Conclusions / Summary

All in all, the lighting system Lutron will install will help Rutgers be more energy efficient and save money throughout the year in the future. This basis set for the new system will be a solid addition to Lucy Stone Hall, as the current lighting system has not been updated since its inception. My main goal was to create robust and accurate sensors that could detect human presence in a dynamic setting.

To summarize my process, I set up a grid like area with the D6T thermal sensor and relayed live data using a Wifi Arduino Shield. Next, I asked for test subjects to come to a room to test the accuracy of my sensor grid. I analyzed this data using the ThingSpeak API to confirm whether or not these sensors can precisely detect human occupation in a certain area.
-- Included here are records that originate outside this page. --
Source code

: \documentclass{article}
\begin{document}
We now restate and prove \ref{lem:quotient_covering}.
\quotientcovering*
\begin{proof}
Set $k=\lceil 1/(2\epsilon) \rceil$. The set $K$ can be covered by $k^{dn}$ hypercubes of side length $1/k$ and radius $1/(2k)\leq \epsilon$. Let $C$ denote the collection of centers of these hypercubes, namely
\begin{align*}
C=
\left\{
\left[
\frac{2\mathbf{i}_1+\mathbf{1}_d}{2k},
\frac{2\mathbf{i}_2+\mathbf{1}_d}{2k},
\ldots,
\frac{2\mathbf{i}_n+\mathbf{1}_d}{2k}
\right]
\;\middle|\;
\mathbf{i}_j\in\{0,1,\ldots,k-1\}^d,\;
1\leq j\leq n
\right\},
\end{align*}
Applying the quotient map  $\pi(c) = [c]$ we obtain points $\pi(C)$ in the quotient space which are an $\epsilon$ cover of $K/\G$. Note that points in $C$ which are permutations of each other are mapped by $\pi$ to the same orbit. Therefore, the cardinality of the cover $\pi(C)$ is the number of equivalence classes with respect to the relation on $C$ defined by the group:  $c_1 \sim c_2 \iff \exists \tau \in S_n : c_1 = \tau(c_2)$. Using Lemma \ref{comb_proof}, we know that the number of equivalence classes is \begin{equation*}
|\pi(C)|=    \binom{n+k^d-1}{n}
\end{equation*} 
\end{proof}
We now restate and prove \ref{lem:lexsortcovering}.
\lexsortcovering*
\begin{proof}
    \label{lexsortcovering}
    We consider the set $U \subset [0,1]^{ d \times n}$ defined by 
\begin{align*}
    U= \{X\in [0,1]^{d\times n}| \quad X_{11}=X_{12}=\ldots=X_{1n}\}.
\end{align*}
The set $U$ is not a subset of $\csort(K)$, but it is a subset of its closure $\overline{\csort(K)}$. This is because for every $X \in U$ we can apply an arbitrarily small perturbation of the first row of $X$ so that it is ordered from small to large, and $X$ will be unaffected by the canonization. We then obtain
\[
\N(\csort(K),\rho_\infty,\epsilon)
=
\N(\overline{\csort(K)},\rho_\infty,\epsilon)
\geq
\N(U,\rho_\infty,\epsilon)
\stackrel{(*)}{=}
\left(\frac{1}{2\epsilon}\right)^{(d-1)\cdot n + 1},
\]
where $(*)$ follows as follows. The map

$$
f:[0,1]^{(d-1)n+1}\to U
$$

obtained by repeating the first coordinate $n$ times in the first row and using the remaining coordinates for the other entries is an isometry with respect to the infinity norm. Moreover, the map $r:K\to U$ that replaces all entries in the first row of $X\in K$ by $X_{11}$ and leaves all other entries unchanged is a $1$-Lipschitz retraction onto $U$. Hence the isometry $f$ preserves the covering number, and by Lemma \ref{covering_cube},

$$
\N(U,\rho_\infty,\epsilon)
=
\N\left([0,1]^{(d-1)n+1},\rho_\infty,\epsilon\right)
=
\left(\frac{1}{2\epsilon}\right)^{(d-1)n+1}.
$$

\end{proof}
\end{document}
I can not only log data using the D6T, but connect it to the wifi as well to accurately detect human presence. The next leg of this research will move onto the data analytics and algorithm development portion. Once this algorithm has been implemented, Rutgers will have successfully created a system that has the potential to be applied to not only Lucy Stone Hall but on a much larger scale. Therefore, I have set the initial building blocks, for the next person/persons to program an energy efficient dynamic lighting algorithm.